Whenever a line of the listing contains the string "bins", return that line.

--- Dataset records Enclosed Below ---

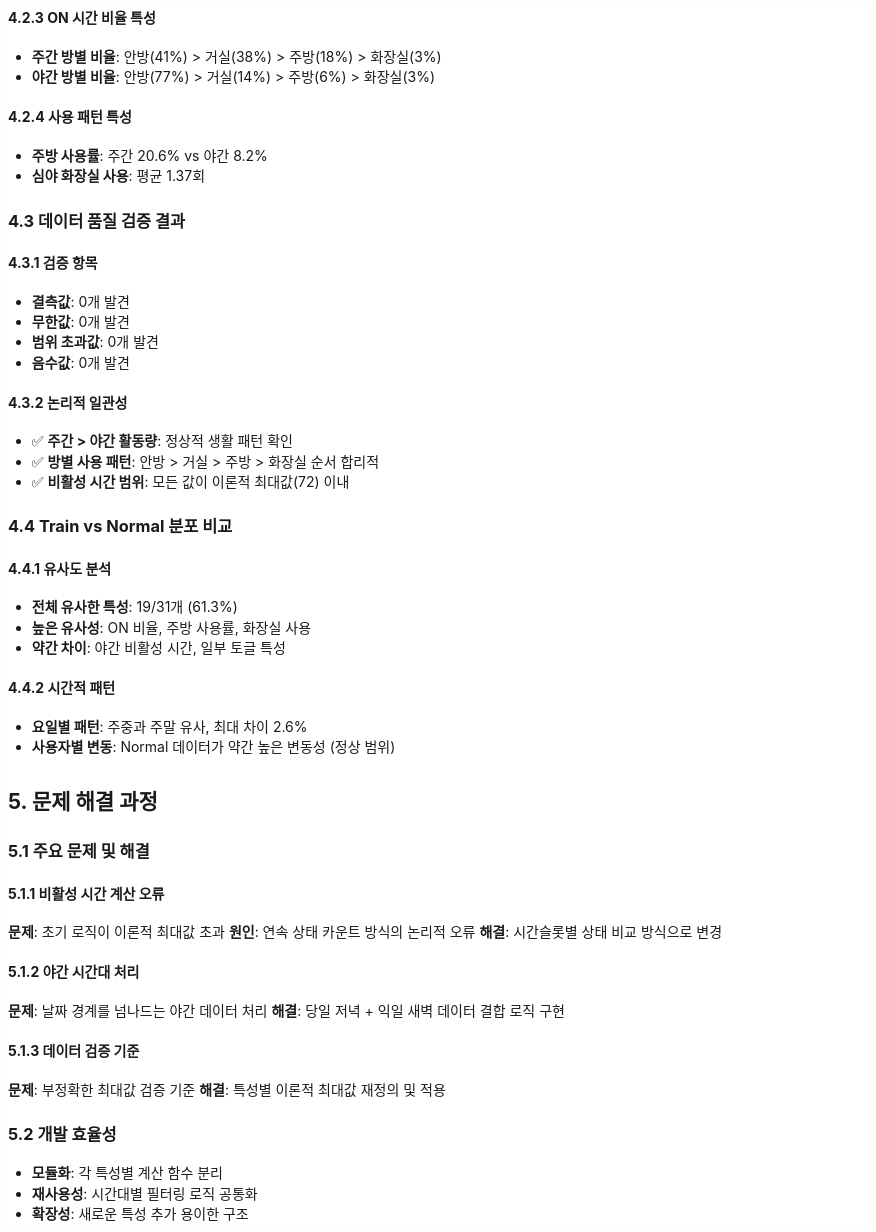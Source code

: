 #### 4.2.3 ON 시간 비율 특성
- **주간 방별 비율**: 안방(41%) > 거실(38%) > 주방(18%) > 화장실(3%)
- **야간 방별 비율**: 안방(77%) > 거실(14%) > 주방(6%) > 화장실(3%)

#### 4.2.4 사용 패턴 특성
- **주방 사용률**: 주간 20.6% vs 야간 8.2%
- **심야 화장실 사용**: 평균 1.37회

### 4.3 데이터 품질 검증 결과

#### 4.3.1 검증 항목
- **결측값**: 0개 발견
- **무한값**: 0개 발견  
- **범위 초과값**: 0개 발견
- **음수값**: 0개 발견

#### 4.3.2 논리적 일관성
- ✅ **주간 > 야간 활동량**: 정상적 생활 패턴 확인
- ✅ **방별 사용 패턴**: 안방 > 거실 > 주방 > 화장실 순서 합리적
- ✅ **비활성 시간 범위**: 모든 값이 이론적 최대값(72) 이내

### 4.4 Train vs Normal 분포 비교

#### 4.4.1 유사도 분석
- **전체 유사한 특성**: 19/31개 (61.3%)
- **높은 유사성**: ON 비율, 주방 사용률, 화장실 사용
- **약간 차이**: 야간 비활성 시간, 일부 토글 특성

#### 4.4.2 시간적 패턴
- **요일별 패턴**: 주중과 주말 유사, 최대 차이 2.6%
- **사용자별 변동**: Normal 데이터가 약간 높은 변동성 (정상 범위)

## 5. 문제 해결 과정

### 5.1 주요 문제 및 해결

#### 5.1.1 비활성 시간 계산 오류
**문제**: 초기 로직이 이론적 최대값 초과
**원인**: 연속 상태 카운트 방식의 논리적 오류
**해결**: 시간슬롯별 상태 비교 방식으로 변경

#### 5.1.2 야간 시간대 처리
**문제**: 날짜 경계를 넘나드는 야간 데이터 처리
**해결**: 당일 저녁 + 익일 새벽 데이터 결합 로직 구현

#### 5.1.3 데이터 검증 기준
**문제**: 부정확한 최대값 검증 기준
**해결**: 특성별 이론적 최대값 재정의 및 적용

### 5.2 개발 효율성
- **모듈화**: 각 특성별 계산 함수 분리
- **재사용성**: 시간대별 필터링 로직 공통화
- **확장성**: 새로운 특성 추가 용이한 구조
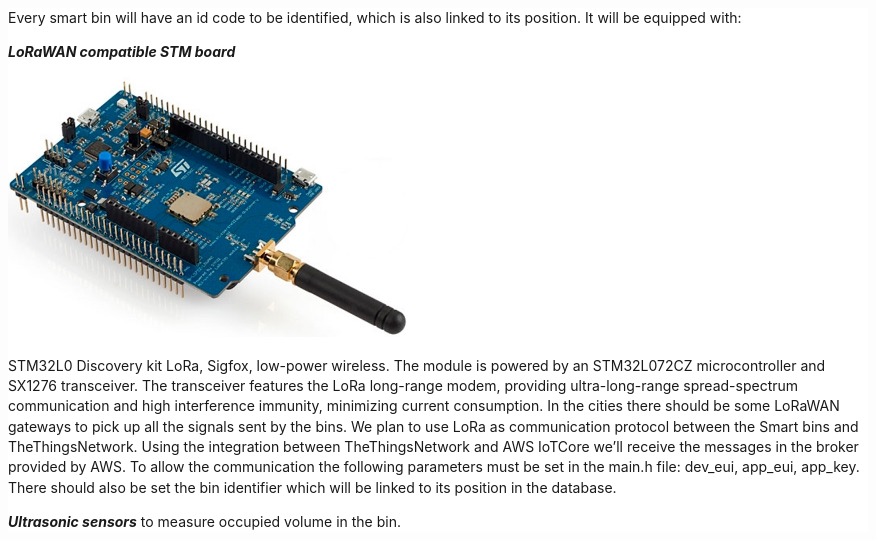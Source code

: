 Every smart bin will have an id code to be identified, which is also linked to its position. It will be equipped with:

***LoRaWAN compatible STM board***

<img src="../../img/STM LoRa Board.jpg" width="400">

STM32L0 Discovery kit LoRa, Sigfox, low-power wireless. The module is powered by an STM32L072CZ microcontroller and SX1276 transceiver. The transceiver features the LoRa long-range modem, providing ultra-long-range spread-spectrum communication and high interference immunity, minimizing current consumption.
In the cities there should be some LoRaWAN gateways to pick up all the signals sent by the bins.
We plan to use LoRa as communication protocol between the Smart bins and TheThingsNetwork. Using the integration between TheThingsNetwork and AWS IoTCore we’ll receive the messages in the broker provided by AWS.
To allow the communication the following parameters must be set in the main.h file: dev_eui, app_eui, app_key. There should also be set the bin identifier which will be linked to its position in the database.


***Ultrasonic sensors*** to measure occupied volume in the bin.
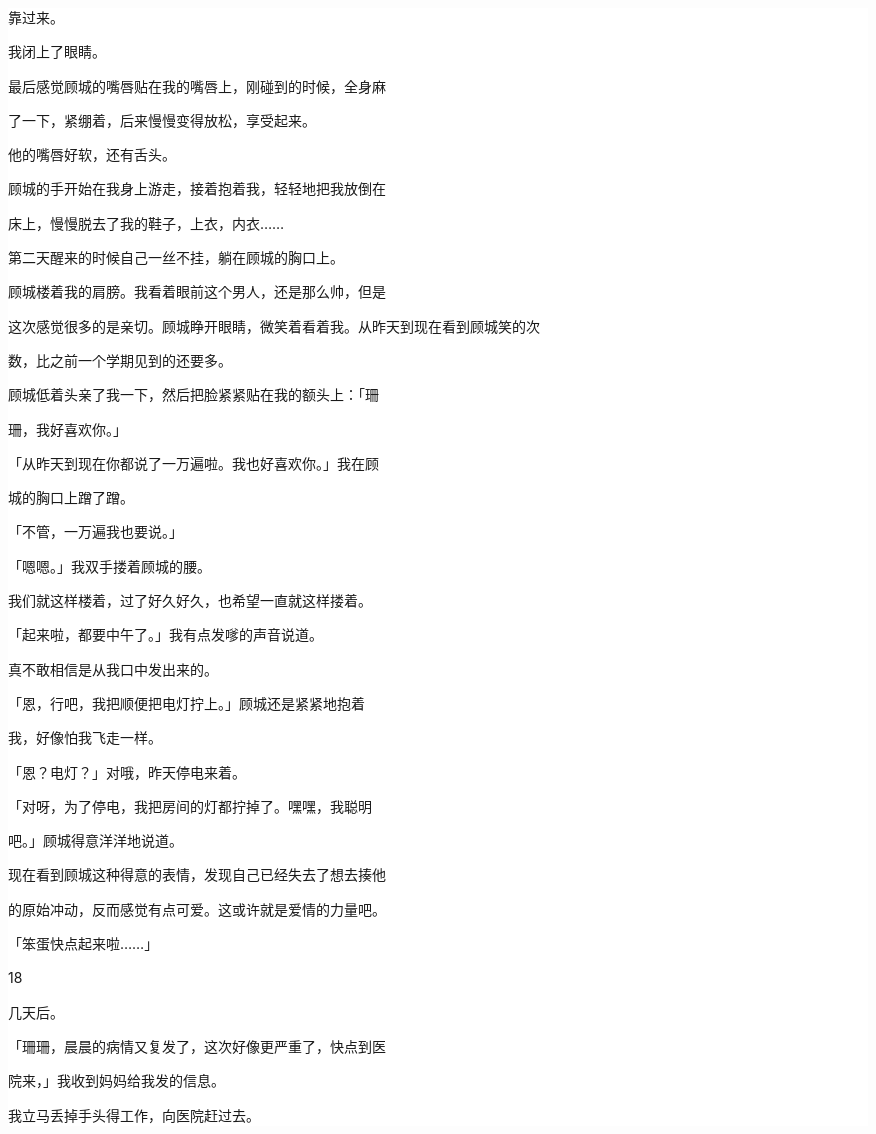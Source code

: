 靠过来。

我闭上了眼睛。

最后感觉顾城的嘴唇贴在我的嘴唇上，刚碰到的时候，全身麻

了一下，紧绷着，后来慢慢变得放松，享受起来。

他的嘴唇好软，还有舌头。

顾城的手开始在我身上游走，接着抱着我，轻轻地把我放倒在

床上，慢慢脱去了我的鞋子，上衣，内衣……

第二天醒来的时候自己一丝不挂，躺在顾城的胸口上。

顾城楼着我的肩膀。我看着眼前这个男人，还是那么帅，但是

这次感觉很多的是亲切。顾城睁开眼睛，微笑着看着我。从昨天到现在看到顾城笑的次

数，比之前一个学期见到的还要多。

顾城低着头亲了我一下，然后把脸紧紧贴在我的额头上：「珊

珊，我好喜欢你。」

「从昨天到现在你都说了一万遍啦。我也好喜欢你。」我在顾

城的胸口上蹭了蹭。

「不管，一万遍我也要说。」

「嗯嗯。」我双手搂着顾城的腰。

我们就这样楼着，过了好久好久，也希望一直就这样搂着。

「起来啦，都要中午了。」我有点发嗲的声音说道。

真不敢相信是从我口中发出来的。

「恩，行吧，我把顺便把电灯拧上。」顾城还是紧紧地抱着

我，好像怕我飞走一样。

「恩？电灯？」对哦，昨天停电来着。

「对呀，为了停电，我把房间的灯都拧掉了。嘿嘿，我聪明

吧。」顾城得意洋洋地说道。

现在看到顾城这种得意的表情，发现自己已经失去了想去揍他

的原始冲动，反而感觉有点可爱。这或许就是爱情的力量吧。

「笨蛋快点起来啦……」

18

几天后。

「珊珊，晨晨的病情又复发了，这次好像更严重了，快点到医

院来，」我收到妈妈给我发的信息。

我立马丢掉手头得工作，向医院赶过去。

--- End of Enclosed Dataset records ---

Exercise result:
In the cities there should be some LoRaWAN gateways to pick up all the signals sent by the bins.
We plan to use LoRa as communication protocol between the Smart bins and TheThingsNetwork. Using the integration between TheThingsNetwork and AWS IoTCore we’ll receive the messages in the broker provided by AWS.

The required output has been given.